Nuove osservazioni astronomiche rilevano dati sconosciuti sinora su Marte

Il rover Curiosity della NASA ha individuato delle creste di ghiaia simmetriche, alte 10 m nel cratere Gale su Marte. Esse rappresentano delle prove sedimentologiche che in passato ci saranno state delle inondazioni giganti.

Lo studio

I ricercatori  hanno potuto identificare per la prima volta queste tracce, utilizzando dei dati sedimentologici dettagliati osservati dal rover Curiosity. Con le tecnologie sinora impiegate non era possibile rilevare ceti dati.
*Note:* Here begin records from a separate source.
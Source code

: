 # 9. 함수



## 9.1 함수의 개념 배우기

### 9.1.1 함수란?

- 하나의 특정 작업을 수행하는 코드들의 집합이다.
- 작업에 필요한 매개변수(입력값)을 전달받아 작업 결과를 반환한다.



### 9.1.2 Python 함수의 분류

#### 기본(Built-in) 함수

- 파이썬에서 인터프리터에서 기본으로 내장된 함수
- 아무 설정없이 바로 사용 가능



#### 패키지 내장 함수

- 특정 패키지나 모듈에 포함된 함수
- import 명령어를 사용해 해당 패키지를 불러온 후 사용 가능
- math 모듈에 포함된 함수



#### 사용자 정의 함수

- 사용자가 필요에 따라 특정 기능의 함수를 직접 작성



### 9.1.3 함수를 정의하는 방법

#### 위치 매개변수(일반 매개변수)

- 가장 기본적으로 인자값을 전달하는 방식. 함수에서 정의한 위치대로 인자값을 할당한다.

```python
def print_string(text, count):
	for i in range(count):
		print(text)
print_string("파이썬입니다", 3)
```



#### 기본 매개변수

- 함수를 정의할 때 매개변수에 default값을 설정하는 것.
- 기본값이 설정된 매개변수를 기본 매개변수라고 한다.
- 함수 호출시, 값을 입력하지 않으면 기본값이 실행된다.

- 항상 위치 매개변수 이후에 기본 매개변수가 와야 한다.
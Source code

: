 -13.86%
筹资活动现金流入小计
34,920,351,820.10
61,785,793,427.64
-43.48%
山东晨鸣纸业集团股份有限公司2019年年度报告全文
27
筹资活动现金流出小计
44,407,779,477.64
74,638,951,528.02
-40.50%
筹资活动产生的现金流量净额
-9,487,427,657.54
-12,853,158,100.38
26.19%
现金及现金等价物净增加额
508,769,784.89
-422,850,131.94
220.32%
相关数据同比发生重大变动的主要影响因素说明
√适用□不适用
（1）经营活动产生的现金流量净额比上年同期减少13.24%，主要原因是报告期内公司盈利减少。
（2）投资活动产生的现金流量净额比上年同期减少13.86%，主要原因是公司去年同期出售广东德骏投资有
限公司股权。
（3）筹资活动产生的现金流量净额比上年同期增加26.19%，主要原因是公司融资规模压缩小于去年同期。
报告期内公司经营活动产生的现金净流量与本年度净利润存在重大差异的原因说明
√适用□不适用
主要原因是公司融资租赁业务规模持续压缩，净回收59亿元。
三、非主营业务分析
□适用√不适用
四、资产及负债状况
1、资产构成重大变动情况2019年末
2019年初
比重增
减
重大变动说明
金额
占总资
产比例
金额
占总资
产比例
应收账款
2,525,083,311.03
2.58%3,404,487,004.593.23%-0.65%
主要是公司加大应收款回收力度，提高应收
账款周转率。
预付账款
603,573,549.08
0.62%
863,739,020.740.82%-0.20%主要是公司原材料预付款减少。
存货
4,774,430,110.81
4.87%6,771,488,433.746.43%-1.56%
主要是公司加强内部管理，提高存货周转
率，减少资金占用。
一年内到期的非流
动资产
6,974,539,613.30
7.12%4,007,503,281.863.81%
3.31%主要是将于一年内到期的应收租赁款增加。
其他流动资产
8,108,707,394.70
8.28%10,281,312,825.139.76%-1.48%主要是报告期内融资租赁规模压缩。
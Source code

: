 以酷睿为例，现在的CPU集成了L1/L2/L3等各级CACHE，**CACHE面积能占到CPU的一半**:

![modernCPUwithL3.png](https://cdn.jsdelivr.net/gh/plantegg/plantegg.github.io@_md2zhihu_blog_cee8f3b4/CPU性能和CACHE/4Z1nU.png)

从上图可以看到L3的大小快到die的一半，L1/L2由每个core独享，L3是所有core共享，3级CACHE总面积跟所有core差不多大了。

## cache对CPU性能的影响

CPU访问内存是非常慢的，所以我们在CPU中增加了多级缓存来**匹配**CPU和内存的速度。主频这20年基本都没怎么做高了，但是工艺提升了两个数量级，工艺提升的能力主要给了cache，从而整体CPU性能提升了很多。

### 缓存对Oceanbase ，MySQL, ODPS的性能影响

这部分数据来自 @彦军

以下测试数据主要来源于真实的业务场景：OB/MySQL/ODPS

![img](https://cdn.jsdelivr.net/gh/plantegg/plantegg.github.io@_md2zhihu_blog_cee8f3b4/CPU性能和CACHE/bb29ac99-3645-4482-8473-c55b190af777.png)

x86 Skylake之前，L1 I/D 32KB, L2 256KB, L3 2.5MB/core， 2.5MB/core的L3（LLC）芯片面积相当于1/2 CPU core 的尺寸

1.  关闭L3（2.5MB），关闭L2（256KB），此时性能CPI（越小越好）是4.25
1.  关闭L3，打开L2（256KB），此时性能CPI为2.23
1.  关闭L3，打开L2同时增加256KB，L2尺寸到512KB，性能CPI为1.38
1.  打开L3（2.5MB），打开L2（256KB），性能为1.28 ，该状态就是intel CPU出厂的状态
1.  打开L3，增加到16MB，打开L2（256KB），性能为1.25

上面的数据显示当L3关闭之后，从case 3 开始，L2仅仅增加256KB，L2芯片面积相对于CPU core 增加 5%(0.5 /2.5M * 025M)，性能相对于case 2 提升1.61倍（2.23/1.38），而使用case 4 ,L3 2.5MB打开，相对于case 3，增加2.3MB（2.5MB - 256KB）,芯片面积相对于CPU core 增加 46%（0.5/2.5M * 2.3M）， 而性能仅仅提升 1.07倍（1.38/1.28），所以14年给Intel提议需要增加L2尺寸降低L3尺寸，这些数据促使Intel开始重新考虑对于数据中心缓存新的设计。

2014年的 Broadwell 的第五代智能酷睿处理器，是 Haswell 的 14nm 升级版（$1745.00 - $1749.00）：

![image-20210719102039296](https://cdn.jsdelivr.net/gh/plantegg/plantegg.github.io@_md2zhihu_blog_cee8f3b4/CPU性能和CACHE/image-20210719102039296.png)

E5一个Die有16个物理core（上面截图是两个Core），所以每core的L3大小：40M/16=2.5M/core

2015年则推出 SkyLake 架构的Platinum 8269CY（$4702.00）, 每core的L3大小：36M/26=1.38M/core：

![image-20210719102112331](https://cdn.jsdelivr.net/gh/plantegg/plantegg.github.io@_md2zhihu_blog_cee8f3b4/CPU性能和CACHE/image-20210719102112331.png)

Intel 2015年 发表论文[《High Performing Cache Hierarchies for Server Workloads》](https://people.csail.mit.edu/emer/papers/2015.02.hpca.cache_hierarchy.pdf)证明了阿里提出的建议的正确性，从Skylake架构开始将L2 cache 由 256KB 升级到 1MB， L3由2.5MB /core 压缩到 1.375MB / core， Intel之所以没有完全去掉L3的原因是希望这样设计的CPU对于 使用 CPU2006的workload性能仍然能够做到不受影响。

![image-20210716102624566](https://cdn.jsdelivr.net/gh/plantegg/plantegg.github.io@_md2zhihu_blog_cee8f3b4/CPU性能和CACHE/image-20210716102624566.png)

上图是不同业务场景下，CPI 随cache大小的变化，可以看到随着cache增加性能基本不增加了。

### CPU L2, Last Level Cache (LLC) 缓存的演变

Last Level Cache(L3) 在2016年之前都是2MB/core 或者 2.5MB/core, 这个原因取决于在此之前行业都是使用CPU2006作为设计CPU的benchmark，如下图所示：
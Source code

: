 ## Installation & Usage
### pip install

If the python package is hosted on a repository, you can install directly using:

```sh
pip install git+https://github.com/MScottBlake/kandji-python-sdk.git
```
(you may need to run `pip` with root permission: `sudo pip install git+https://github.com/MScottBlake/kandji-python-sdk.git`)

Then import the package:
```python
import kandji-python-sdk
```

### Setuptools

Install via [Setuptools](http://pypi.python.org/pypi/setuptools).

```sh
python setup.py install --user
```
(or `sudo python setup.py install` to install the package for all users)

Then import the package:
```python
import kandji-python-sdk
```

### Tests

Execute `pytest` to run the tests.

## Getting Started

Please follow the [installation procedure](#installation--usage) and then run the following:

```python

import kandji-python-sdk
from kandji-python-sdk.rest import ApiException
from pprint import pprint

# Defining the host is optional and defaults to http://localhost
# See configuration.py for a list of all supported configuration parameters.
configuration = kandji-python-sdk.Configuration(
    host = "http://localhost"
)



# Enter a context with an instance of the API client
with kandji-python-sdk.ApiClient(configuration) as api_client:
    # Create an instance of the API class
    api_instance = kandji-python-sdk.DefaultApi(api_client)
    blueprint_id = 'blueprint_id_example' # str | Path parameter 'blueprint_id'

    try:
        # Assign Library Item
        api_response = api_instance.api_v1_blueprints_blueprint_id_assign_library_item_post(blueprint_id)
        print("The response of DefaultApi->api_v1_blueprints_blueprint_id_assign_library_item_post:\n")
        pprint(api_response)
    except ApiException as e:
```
Come nel caso della Terra, le caratteristiche geologiche, incluso il lavoro dell’acqua e del vento, sono state congelate nel tempo su Marte per circa 4 miliardi di anni. Queste caratteristiche trasmettono processi che hanno modellato la superficie di entrambi i pianeti in passato.

Quali le possibili cause

La causa più probabile dell’inondazione di Marte è stata lo scioglimento del ghiaccio causato dal calore generato da un grande impatto. In questa circostanza è stata rilasciata anidride carbonica mista a metano dai serbatoi ghiacciati del pianeta.

Il vapore acqueo e il rilascio di gas combinati per produrre un breve periodo di condizioni calde e umide sul Pianeta Rosso.

La condensa ha formato nuvole di vapore acqueo, che a loro volta hanno creato piogge torrenziali, forse su tutto il pianeta. Da ciò ne deriva che Marte primordiale era un pianeta abitabile. O almeno questo cercheranno di valutare gli studiosi.